TASK PROMPT:
When a line of the entries contains "estimates", please list that line.

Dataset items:
▬▬▬▬▬▬
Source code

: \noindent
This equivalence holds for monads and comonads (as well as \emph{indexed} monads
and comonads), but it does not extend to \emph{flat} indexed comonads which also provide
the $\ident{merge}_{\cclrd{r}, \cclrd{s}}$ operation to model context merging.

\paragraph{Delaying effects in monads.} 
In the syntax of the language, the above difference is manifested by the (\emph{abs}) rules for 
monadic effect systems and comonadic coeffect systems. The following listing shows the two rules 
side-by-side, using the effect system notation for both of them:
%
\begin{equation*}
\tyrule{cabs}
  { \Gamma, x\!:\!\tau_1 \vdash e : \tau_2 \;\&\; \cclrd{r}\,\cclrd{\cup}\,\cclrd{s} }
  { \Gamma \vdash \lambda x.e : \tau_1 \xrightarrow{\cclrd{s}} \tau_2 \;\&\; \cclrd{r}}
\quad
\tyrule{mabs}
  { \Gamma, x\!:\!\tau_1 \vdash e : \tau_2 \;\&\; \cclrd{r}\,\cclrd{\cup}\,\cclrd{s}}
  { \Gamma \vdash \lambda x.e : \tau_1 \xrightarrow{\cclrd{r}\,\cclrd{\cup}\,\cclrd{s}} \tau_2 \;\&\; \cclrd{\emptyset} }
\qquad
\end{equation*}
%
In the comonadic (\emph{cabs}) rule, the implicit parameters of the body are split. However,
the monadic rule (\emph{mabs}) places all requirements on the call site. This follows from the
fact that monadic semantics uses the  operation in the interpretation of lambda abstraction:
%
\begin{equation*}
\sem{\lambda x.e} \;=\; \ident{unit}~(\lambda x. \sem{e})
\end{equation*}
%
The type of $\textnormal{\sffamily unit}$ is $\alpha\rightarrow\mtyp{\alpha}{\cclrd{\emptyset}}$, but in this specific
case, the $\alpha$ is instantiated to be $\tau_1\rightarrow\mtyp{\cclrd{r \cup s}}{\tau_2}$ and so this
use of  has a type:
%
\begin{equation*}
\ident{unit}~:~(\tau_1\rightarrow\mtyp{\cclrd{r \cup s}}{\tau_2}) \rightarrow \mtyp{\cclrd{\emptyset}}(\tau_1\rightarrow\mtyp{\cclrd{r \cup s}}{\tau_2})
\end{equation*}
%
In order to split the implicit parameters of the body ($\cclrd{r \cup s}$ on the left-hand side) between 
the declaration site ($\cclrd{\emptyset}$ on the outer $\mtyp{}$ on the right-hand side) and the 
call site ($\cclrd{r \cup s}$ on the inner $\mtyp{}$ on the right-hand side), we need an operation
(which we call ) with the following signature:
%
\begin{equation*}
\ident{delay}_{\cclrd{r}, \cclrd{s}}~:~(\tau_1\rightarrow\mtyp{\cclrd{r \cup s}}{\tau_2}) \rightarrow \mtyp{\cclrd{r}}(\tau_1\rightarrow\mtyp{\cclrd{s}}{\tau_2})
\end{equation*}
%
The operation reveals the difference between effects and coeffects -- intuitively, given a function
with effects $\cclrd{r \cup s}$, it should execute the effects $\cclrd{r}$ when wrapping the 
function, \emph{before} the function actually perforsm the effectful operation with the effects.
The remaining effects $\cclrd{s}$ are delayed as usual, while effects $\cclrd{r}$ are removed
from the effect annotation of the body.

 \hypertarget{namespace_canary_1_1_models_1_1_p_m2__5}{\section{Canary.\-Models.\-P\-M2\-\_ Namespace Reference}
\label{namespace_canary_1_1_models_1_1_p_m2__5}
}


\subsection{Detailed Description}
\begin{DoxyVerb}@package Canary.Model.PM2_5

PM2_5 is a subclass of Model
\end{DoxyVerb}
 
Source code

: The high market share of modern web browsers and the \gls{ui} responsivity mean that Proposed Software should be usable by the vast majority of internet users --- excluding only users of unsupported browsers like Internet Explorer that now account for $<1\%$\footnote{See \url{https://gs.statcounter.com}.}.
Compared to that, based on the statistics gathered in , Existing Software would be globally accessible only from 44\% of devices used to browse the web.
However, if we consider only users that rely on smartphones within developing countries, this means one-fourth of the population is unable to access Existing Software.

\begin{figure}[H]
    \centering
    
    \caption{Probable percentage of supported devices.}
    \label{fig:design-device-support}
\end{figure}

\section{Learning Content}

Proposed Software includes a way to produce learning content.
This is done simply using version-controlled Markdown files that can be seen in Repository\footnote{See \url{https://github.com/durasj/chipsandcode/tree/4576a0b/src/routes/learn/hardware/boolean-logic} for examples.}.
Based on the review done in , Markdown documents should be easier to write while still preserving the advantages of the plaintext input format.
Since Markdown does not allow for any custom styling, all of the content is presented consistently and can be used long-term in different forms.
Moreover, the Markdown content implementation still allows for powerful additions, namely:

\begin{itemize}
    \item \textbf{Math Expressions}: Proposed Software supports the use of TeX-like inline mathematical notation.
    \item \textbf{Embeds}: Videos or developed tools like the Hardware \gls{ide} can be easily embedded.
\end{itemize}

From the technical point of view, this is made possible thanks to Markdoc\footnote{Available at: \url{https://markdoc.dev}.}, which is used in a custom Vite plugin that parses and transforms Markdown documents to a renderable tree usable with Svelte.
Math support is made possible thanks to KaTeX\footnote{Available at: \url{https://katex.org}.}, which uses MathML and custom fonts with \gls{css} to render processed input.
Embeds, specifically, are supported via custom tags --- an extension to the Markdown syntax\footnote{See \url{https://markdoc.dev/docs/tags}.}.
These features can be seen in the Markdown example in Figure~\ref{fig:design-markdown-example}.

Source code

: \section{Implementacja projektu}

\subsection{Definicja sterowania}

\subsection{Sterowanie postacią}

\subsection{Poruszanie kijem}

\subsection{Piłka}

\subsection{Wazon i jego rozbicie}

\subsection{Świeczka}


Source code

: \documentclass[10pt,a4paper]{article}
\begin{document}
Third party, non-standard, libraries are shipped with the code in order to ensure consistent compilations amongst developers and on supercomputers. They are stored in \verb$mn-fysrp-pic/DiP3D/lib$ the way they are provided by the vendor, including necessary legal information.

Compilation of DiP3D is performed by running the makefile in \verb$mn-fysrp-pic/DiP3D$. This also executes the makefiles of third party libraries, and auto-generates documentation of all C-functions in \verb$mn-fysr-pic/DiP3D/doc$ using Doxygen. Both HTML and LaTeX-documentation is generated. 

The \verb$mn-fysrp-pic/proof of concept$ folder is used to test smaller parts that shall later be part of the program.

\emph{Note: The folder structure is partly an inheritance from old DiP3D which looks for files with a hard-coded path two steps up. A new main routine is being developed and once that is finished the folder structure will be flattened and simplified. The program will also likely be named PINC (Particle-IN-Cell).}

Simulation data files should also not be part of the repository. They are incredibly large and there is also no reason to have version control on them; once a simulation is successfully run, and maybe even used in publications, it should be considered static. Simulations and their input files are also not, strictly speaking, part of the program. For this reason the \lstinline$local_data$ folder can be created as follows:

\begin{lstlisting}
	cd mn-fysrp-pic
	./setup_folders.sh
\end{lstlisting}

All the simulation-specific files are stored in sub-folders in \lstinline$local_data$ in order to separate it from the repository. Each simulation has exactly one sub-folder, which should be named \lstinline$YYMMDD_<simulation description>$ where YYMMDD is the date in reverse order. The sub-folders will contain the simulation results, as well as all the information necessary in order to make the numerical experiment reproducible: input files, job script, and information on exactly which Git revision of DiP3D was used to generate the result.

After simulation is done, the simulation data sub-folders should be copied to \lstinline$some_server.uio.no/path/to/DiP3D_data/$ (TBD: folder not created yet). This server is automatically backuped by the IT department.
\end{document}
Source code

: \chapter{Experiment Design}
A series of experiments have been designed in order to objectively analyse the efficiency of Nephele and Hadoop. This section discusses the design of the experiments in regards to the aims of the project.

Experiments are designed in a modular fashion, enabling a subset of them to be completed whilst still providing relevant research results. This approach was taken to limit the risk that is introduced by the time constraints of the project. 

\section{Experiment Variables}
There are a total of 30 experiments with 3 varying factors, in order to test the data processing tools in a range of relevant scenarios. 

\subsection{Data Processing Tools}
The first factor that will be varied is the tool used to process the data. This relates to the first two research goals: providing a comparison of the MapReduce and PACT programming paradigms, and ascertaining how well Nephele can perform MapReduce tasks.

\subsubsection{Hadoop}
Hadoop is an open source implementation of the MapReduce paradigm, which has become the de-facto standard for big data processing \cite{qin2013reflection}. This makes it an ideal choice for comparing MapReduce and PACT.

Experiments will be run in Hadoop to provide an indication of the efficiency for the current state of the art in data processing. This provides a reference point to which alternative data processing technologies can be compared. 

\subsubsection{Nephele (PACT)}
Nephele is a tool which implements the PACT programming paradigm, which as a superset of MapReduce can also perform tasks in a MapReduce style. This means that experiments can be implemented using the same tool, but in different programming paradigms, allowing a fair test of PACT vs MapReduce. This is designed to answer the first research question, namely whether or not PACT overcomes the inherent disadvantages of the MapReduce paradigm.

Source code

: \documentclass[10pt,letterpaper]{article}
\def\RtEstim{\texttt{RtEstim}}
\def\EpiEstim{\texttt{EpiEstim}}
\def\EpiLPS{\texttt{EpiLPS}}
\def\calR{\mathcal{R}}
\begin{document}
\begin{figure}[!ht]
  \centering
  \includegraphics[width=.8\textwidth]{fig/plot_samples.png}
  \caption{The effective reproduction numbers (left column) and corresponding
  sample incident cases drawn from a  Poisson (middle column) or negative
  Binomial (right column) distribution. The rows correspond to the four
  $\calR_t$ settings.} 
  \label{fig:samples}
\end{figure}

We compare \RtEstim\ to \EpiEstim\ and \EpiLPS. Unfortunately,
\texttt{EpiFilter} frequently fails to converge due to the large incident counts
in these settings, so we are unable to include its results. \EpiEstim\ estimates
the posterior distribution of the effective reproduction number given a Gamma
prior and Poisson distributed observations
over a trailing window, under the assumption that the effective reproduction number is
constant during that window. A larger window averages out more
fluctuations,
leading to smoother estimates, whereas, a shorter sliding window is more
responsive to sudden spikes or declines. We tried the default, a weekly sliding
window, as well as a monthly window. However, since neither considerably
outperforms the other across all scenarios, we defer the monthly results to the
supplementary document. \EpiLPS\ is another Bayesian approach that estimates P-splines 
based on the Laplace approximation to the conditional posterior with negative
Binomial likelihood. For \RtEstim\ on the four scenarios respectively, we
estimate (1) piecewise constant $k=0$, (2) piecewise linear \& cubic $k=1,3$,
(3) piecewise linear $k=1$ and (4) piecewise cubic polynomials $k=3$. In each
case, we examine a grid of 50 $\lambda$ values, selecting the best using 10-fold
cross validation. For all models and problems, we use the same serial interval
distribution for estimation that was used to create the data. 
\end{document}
▬▬▬▬▬▬
RESPONSE:
in these settings, so we are unable to include its results. \EpiEstim\ estimates
leading to smoother estimates, whereas, a shorter sliding window is more
supplementary document. \EpiLPS\ is another Bayesian approach that estimates P-splines 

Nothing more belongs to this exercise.